→ **PROBLEM**: Below are some records. Return exactly their lines from the one containing "better to use a different graph program as" through the one containing "It's a csl file", and drop the pictures.

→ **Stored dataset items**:
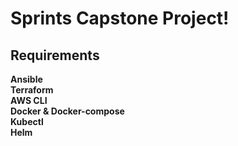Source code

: # Sprints Capstone Project!
## Requirements
**Ansible** <br />
**Terraform** <br />
**AWS CLI** <br />
**Docker & Docker-compose** <br />
**Kubectl** <br />
**Helm**  <br />
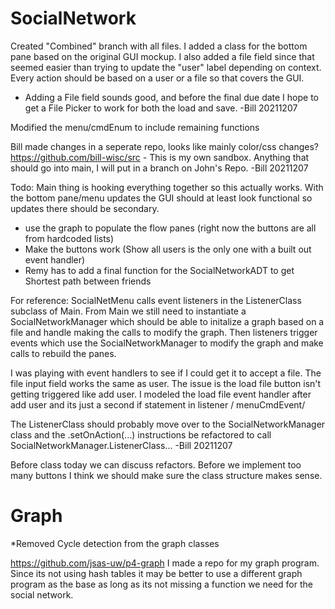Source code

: # SocialNetwork
Created "Combined" branch with all files.
I added a class for the bottom pane based on the original GUI mockup. I also added a file field since that seemed easier than trying to update the "user" label depending on context. Every action should be based on a user or a file so that covers the GUI.

- Adding a File field sounds good, and before the final due date I hope to get a File Picker to work for both the load and save. -Bill 20211207


Modified the menu/cmdEnum to include remaining functions

Bill made changes in a seperate repo, looks like mainly color/css changes? https://github.com/bill-wisc/src - This is my own sandbox. Anything that should go into main, I will put in a branch on John's Repo. -Bill 20211207

Todo: Main thing is hooking everything together so this actually works. With the bottom pane/menu updates the GUI should at least look functional so updates there should be secondary.
- use the graph to populate the flow panes
(right now the buttons are all from hardcoded lists)
- Make the buttons work
(Show all users is the only one with a built out event handler)
- Remy has to add a final function for the SocialNetworkADT to get Shortest path between friends

For reference: SocialNetMenu calls event listeners in the ListenerClass subclass of Main. 
From Main we still need to instantiate a SocialNetworkManager
which should be able to initalize a graph based on a file
and handle making the calls to modify the graph. 
Then listeners trigger events which use the SocialNetworkManager to modify the graph
and make calls to rebuild the panes.

I was playing with event handlers to see if I could get it to accept a file.
The file input field works the same as user. The issue is the load file button isn't getting triggered like add user.
I modeled the load file event handler after add user and its just a second if statement in listener / menuCmdEvent/

The ListenerClass should probably move over to the SocialNetworkManager class and the .setOnAction(...) instructions be refactored to call SocialNetworkManager.ListenerClass... -Bill 20211207

Before class today we can discuss refactors. Before we implement too many buttons I think we should make sure the class structure makes sense.

# Graph

*Removed Cycle detection from the graph classes

https://github.com/jsas-uw/p4-graph
I made a repo for my graph program. 
Since its not using hash tables it may be 
better to use a different graph program as 
the base as long as its not missing
a function we need for the social network.
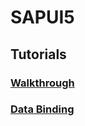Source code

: # SAPUI5
## Tutorials
### [Walkthrough](https://github.com/imJuhyg/sapui5-walkthrough/tree/walkthrough)
  
### [Data Binding](https://github.com/imJuhyg/SAPUI5/tree/data-binding)
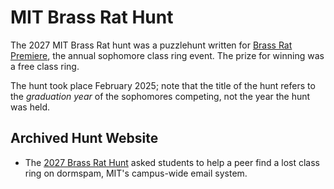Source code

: # MIT Brass Rat Hunt

The 2027 MIT Brass Rat hunt was a puzzlehunt written for 
[Brass Rat Premiere](https://brassrat.mit.edu),
the annual sophomore class ring event.
The prize for winning was a free class ring.

The hunt took place February 2025; 
note that the title of the hunt refers to the *graduation year*
of the sophomores competing, not the year the hunt was held.

## Archived Hunt Website

- The [2027 Brass Rat Hunt](https://brassrathunt.org) asked students to 
help a peer find a lost class ring on dormspam, MIT's campus-wide email system.
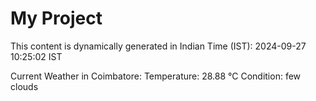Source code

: # My Project

This content is dynamically generated in Indian Time (IST): 2024-09-27 10:25:02 IST


Current Weather in Coimbatore:
Temperature: 28.88 °C
Condition: few clouds
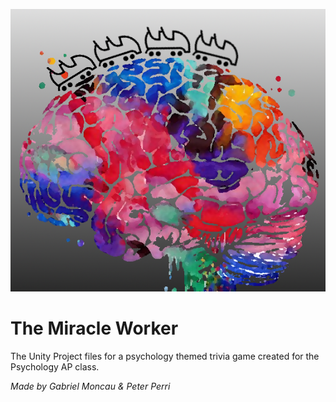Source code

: ![alt text](https://raw.githubusercontent.com/gabrieltm9/The-Miracle-Worker/master/logo.png)
# The Miracle Worker
The Unity Project files for a psychology themed trivia game created for the Psychology AP class.

*Made by Gabriel Moncau & Peter Perri*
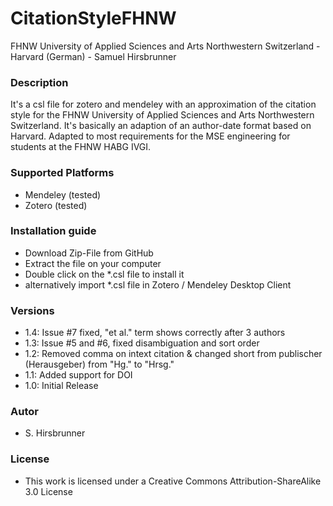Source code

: # CitationStyleFHNW
FHNW University of Applied Sciences and Arts Northwestern Switzerland - Harvard (German) - Samuel Hirsbrunner

### Description
It's a csl file for zotero and mendeley with an approximation of the citation style for the FHNW University of Applied Sciences and Arts Northwestern Switzerland.
It's basically an adaption of an author-date format based on Harvard.
Adapted to most requirements for the MSE engineering for students at the FHNW HABG IVGI. 

### Supported Platforms
* Mendeley (tested)
* Zotero (tested)

### Installation guide
* Download Zip-File from GitHub
* Extract the file on your computer
* Double click on the *.csl file to install it
* alternatively import *.csl file in Zotero / Mendeley Desktop Client

### Versions
* 1.4: Issue #7 fixed, "et al." term shows correctly after 3 authors
* 1.3: Issue #5 and #6, fixed disambiguation and sort order
* 1.2: Removed comma on intext citation & changed short from publischer (Herausgeber) from "Hg." to "Hrsg."
* 1.1: Added support for DOI
* 1.0: Initial Release

### Autor
* S. Hirsbrunner

### License
* This work is licensed under a Creative Commons Attribution-ShareAlike 3.0 License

→ **ANSWER**:
better to use a different graph program as 
the base as long as its not missing
a function we need for the social network.
Source code

: # SAPUI5
## Tutorials
### [Walkthrough](https://github.com/imJuhyg/sapui5-walkthrough/tree/walkthrough)
  
### [Data Binding](https://github.com/imJuhyg/SAPUI5/tree/data-binding)
Source code

: # MIT Brass Rat Hunt

The 2027 MIT Brass Rat hunt was a puzzlehunt written for 
[Brass Rat Premiere](https://brassrat.mit.edu),
the annual sophomore class ring event.
The prize for winning was a free class ring.

The hunt took place February 2025; 
note that the title of the hunt refers to the *graduation year*
of the sophomores competing, not the year the hunt was held.

## Archived Hunt Website

- The [2027 Brass Rat Hunt](https://brassrathunt.org) asked students to 
help a peer find a lost class ring on dormspam, MIT's campus-wide email system.
Source code

: # My Project

This content is dynamically generated in Indian Time (IST): 2024-09-27 10:25:02 IST


Current Weather in Coimbatore:
Temperature: 28.88 °C
Condition: few clouds
Source code

: ![alt text](https://raw.githubusercontent.com/gabrieltm9/The-Miracle-Worker/master/logo.png)
# The Miracle Worker
The Unity Project files for a psychology themed trivia game created for the Psychology AP class.

*Made by Gabriel Moncau & Peter Perri*
Source code

: # CitationStyleFHNW
FHNW University of Applied Sciences and Arts Northwestern Switzerland - Harvard (German) - Samuel Hirsbrunner

### Description
It's a csl file for zotero and mendeley with an approximation of the citation style for the FHNW University of Applied Sciences and Arts Northwestern Switzerland.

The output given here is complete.